Fri Jun 16 07:10:06 MST 2006

> > --- Craig White <craigwhite at azapple.com> wrote:
> >
> > > I have a text file which I exported in tab delimited format from
> > > Filemaker Pro on Windows, cleaned up in openoffice.org and want to
> > > import into postgres.
> > >
> > > the first few characters in the file are killing me and I haven't a clue
> > > on how to rid the file of them...
> > >
> > > 0000000 357 273 277   1  \t   B   l   o   o   d       B   o   r   n   e
> > >
> > > it's the 357 273 277 that don't belong...the data should start with "1"
> > >
> > > where did they come from and how do I get rid of them?
> > >
> > > Craig

To answer part one of your question, those three bytes (Hex: EF BB BF)
are a UTF-8 encoded Byte Order Mark. (
http://www.unicode.org/faq/utf_bom.html#BOM ). They're an indicator
that the file you're looking at is, in fact, UTF-8-encoded Unicode
text, rather than something in some other local codepage. Notepad.exe
adds them as a matter of course when saving as Unicode text; perhaps
OO.o is adding them when it exports to UTF-8 text as well.

Unicode-compliant text processors will ignore the BOM when considering
text.
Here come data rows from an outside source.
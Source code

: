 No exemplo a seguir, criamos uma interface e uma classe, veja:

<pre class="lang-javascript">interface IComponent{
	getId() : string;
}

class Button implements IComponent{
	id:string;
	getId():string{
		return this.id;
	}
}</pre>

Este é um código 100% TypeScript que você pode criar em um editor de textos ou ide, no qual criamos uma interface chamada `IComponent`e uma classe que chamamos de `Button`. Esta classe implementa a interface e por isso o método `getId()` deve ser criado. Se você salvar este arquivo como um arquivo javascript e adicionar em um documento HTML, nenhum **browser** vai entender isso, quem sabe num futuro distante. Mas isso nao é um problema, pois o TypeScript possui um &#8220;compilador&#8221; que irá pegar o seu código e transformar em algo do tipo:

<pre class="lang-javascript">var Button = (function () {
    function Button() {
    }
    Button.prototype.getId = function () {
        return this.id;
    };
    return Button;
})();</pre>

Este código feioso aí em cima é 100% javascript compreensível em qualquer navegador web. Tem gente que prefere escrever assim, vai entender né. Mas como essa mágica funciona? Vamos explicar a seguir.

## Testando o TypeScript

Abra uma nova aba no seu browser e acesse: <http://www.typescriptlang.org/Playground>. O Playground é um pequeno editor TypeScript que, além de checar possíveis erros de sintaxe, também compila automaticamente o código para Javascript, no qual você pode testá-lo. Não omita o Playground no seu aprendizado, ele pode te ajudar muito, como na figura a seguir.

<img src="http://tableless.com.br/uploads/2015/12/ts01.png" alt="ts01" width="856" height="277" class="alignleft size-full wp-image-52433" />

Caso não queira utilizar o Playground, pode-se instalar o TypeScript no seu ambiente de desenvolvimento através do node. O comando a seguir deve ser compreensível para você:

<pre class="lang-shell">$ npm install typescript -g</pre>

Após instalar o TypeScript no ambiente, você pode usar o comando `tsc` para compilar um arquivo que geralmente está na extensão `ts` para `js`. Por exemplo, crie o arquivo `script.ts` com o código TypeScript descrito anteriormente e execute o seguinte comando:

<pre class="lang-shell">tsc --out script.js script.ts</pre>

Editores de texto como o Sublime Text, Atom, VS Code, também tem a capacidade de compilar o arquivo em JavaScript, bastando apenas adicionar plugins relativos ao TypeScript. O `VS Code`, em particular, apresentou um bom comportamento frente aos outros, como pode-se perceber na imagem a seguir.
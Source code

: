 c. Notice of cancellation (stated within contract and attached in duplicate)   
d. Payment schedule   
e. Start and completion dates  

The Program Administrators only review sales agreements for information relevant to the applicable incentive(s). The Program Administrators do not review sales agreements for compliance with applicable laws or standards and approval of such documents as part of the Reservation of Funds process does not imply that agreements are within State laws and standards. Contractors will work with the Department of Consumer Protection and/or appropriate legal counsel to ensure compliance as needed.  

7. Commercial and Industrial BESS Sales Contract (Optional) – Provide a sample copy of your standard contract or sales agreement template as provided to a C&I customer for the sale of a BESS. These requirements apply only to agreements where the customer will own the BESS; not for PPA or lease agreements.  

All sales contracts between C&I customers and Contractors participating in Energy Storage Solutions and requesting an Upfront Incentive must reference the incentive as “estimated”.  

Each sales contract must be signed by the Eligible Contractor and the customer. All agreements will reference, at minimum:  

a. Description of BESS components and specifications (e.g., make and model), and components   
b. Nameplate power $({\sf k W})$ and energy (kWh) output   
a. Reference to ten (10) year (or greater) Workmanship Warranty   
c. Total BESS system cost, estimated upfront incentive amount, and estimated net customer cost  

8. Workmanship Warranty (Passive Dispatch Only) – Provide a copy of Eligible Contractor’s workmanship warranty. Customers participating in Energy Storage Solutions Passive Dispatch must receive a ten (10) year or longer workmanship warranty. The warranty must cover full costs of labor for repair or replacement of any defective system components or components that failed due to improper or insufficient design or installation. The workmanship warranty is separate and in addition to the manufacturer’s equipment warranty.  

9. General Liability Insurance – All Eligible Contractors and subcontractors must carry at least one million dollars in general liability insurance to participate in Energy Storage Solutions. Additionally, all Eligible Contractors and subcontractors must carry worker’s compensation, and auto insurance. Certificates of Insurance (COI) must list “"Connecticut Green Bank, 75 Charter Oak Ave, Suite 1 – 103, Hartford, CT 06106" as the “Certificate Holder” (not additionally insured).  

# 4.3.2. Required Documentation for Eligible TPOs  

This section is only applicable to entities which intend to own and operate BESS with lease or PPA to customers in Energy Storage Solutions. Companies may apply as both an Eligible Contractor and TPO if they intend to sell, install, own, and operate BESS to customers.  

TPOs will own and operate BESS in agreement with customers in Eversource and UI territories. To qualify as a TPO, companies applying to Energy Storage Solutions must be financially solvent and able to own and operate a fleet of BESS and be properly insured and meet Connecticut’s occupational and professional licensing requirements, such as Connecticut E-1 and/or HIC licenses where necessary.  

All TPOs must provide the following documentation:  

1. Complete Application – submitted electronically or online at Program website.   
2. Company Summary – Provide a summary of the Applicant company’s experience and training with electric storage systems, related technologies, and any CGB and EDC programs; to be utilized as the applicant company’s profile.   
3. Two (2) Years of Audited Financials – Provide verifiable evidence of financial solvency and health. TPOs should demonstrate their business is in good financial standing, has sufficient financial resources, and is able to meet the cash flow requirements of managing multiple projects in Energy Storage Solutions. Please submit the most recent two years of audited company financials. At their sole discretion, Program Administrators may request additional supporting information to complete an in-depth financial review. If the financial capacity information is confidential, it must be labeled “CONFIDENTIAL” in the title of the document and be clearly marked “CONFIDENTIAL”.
If there's a way to tell the Postgres import process that the
file is UTF-8, the import *should* ignore those bytes completely.

Or you can safely remove them any time they appear in a text stream,
if you no longer need signalling in the stream that it is UTF-8
encoded. (The BOM is "default ignorable", and should never appear in
the midst of Unicode text.)

-A